The Sleep Apnea-Specific Hypoxic Burden Predicts Incident Heart Failure

Affiliations

The Sleep Apnea-Specific Hypoxic Burden Predicts Incident Heart Failure

Ali Azarbarzin et al. Chest. 2020 Aug.

Abstract

Background: Heart failure (HF) is a leading cause of morbidity and mortality and although it is linked to sleep apnea, which physiological stressors most strongly associate with incident disease is unclear. We tested whether sleep apnea-specific hypoxic burden (SASHB) predicts incident HF in two independent cohort studies.

Research question: In comparison with apnea-hypopnea index (AHI), how does sleep apnea-specific hypoxic burden predict incident HF?

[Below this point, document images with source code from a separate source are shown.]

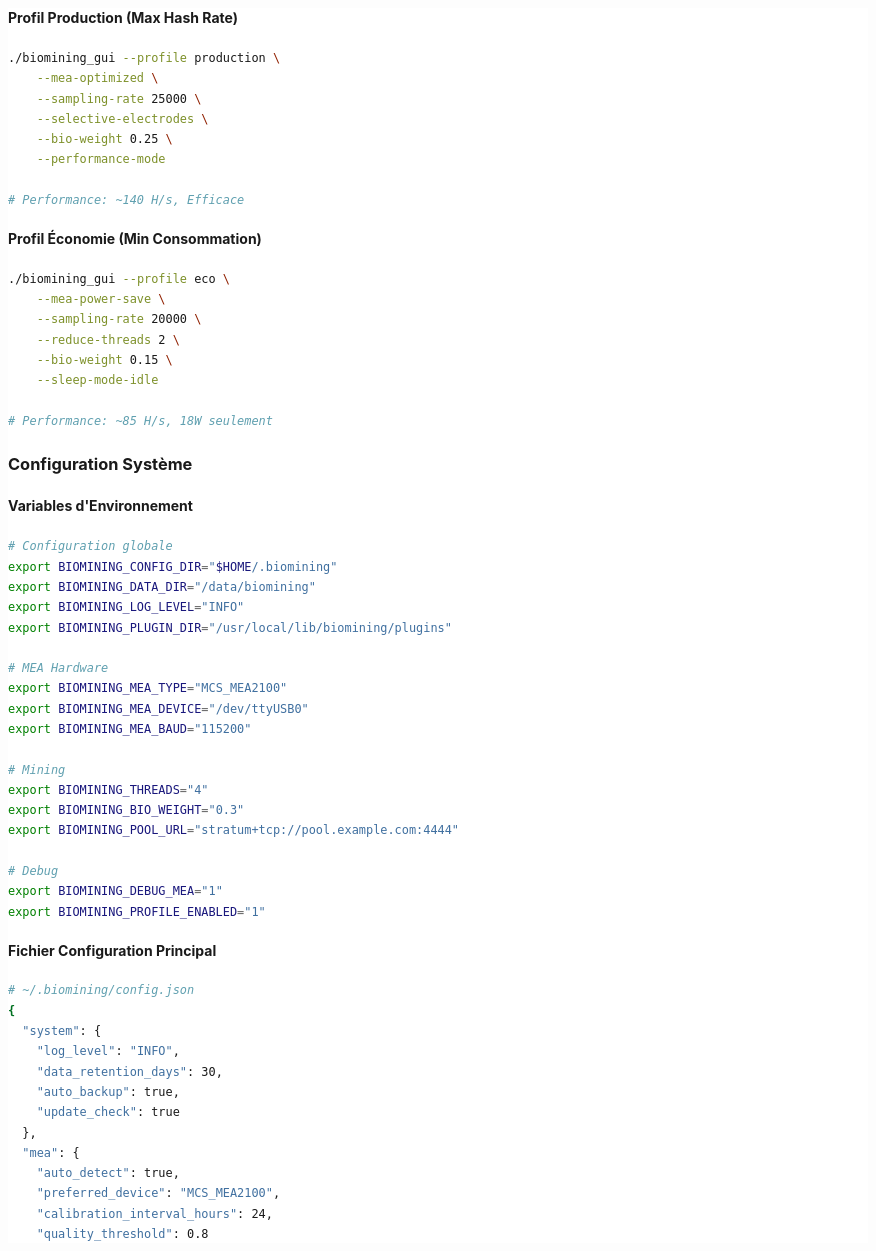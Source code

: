 #### Profil Production (Max Hash Rate)
```bash  
./biomining_gui --profile production \
    --mea-optimized \
    --sampling-rate 25000 \
    --selective-electrodes \
    --bio-weight 0.25 \
    --performance-mode
    
# Performance: ~140 H/s, Efficace
```

#### Profil Économie (Min Consommation)
```bash
./biomining_gui --profile eco \
    --mea-power-save \
    --sampling-rate 20000 \
    --reduce-threads 2 \
    --bio-weight 0.15 \
    --sleep-mode-idle
    
# Performance: ~85 H/s, 18W seulement  
```

### Configuration Système

#### Variables d'Environnement
```bash
# Configuration globale
export BIOMINING_CONFIG_DIR="$HOME/.biomining"
export BIOMINING_DATA_DIR="/data/biomining" 
export BIOMINING_LOG_LEVEL="INFO"
export BIOMINING_PLUGIN_DIR="/usr/local/lib/biomining/plugins"

# MEA Hardware  
export BIOMINING_MEA_TYPE="MCS_MEA2100"
export BIOMINING_MEA_DEVICE="/dev/ttyUSB0"
export BIOMINING_MEA_BAUD="115200"

# Mining
export BIOMINING_THREADS="4"
export BIOMINING_BIO_WEIGHT="0.3"  
export BIOMINING_POOL_URL="stratum+tcp://pool.example.com:4444"

# Debug
export BIOMINING_DEBUG_MEA="1"
export BIOMINING_PROFILE_ENABLED="1"
```

#### Fichier Configuration Principal
```bash
# ~/.biomining/config.json
{
  "system": {
    "log_level": "INFO",
    "data_retention_days": 30,
    "auto_backup": true,
    "update_check": true
  },
  "mea": {
    "auto_detect": true,
    "preferred_device": "MCS_MEA2100",
    "calibration_interval_hours": 24,
    "quality_threshold": 0.8
```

Study design and methods: The samples were derived from two cohort studies: The Sleep Heart Health Study (SHHS), which included 4,881 middle-aged and older adults (54.4% women), age 63.6 ± 11.1 years; and the Outcomes of Sleep Disorders in Older Men (MrOS), which included 2,653 men, age 76.2 ± 5.4 years. We computed SASHB as the sleep apnea-specific area under the desaturation curve from pre-event baseline. We used Cox models for incident HF to estimate the adjusted hazard ratios (HRs) for natural log-transformed SASHB and AHI adjusting for multiple confounders.

Results: The SASHB predicted incident HF in men in both cohorts, whereas AHI did not. Men in SHHS and MrOS had adjusted HRs (per 1SD increase in SASHB) of 1.18 (95% CI, 1.02-1.37) and 1.22 (95% CI, 1.02-1.45), respectively. Associations with SASHB were observed in men with both low and high AHI levels. Associations were not significant in women.

Interpretation: In men, the hypoxic burden of sleep apnea was associated with incident HF after accounting for demographic factors, smoking, and co-morbidities. The findings Suggest that quantification of an easily measured index of sleep apnea-related hypoxias may be useful for identifying individuals at risk for heart disease, while also suggesting targets for intervention.

Keywords: apnea-hypopnea index; heart failure; polysomnography; sleep apnea; sleep apnea-specific hypoxic burden.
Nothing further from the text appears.